Top of Working data
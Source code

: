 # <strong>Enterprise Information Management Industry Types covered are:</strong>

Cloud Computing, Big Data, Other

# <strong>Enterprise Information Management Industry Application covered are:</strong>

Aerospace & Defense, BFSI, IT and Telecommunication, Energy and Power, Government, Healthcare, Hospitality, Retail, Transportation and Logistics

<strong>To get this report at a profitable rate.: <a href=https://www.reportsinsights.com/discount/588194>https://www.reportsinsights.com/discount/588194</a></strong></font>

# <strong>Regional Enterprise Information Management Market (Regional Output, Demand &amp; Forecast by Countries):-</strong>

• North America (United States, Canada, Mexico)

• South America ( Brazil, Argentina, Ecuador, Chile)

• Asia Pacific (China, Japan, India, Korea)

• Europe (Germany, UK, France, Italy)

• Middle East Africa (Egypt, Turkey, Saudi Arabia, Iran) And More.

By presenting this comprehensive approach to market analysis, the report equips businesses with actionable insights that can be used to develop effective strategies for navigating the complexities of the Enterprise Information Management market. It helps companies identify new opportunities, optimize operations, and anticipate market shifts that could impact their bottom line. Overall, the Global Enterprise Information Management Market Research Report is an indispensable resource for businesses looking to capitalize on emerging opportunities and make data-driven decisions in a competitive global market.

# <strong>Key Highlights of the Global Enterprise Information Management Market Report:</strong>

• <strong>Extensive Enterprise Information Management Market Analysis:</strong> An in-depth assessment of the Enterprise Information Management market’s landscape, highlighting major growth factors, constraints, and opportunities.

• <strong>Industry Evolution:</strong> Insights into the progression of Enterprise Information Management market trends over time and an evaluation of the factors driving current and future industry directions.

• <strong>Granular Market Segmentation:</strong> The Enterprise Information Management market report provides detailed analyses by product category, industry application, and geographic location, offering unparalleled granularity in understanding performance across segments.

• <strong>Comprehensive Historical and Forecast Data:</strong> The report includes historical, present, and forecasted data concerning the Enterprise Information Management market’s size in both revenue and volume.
Bottom of Working data
** Your task **
Write the records out again. Each one must match exactly.

** Answer for this exercise **
Source code

: # <strong>Enterprise Information Management Industry Types covered are:</strong>

Cloud Computing, Big Data, Other

# <strong>Enterprise Information Management Industry Application covered are:</strong>

Aerospace & Defense, BFSI, IT and Telecommunication, Energy and Power, Government, Healthcare, Hospitality, Retail, Transportation and Logistics

<strong>To get this report at a profitable rate.: <a href=https://www.reportsinsights.com/discount/588194>https://www.reportsinsights.com/discount/588194</a></strong></font>

# <strong>Regional Enterprise Information Management Market (Regional Output, Demand &amp; Forecast by Countries):-</strong>

• North America (United States, Canada, Mexico)

• South America ( Brazil, Argentina, Ecuador, Chile)

• Asia Pacific (China, Japan, India, Korea)

• Europe (Germany, UK, France, Italy)

• Middle East Africa (Egypt, Turkey, Saudi Arabia, Iran) And More.

By presenting this comprehensive approach to market analysis, the report equips businesses with actionable insights that can be used to develop effective strategies for navigating the complexities of the Enterprise Information Management market. It helps companies identify new opportunities, optimize operations, and anticipate market shifts that could impact their bottom line. Overall, the Global Enterprise Information Management Market Research Report is an indispensable resource for businesses looking to capitalize on emerging opportunities and make data-driven decisions in a competitive global market.

# <strong>Key Highlights of the Global Enterprise Information Management Market Report:</strong>

• <strong>Extensive Enterprise Information Management Market Analysis:</strong> An in-depth assessment of the Enterprise Information Management market’s landscape, highlighting major growth factors, constraints, and opportunities.

• <strong>Industry Evolution:</strong> Insights into the progression of Enterprise Information Management market trends over time and an evaluation of the factors driving current and future industry directions.

• <strong>Granular Market Segmentation:</strong> The Enterprise Information Management market report provides detailed analyses by product category, industry application, and geographic location, offering unparalleled granularity in understanding performance across segments.

• <strong>Comprehensive Historical and Forecast Data:</strong> The report includes historical, present, and forecasted data concerning the Enterprise Information Management market’s size in both revenue and volume.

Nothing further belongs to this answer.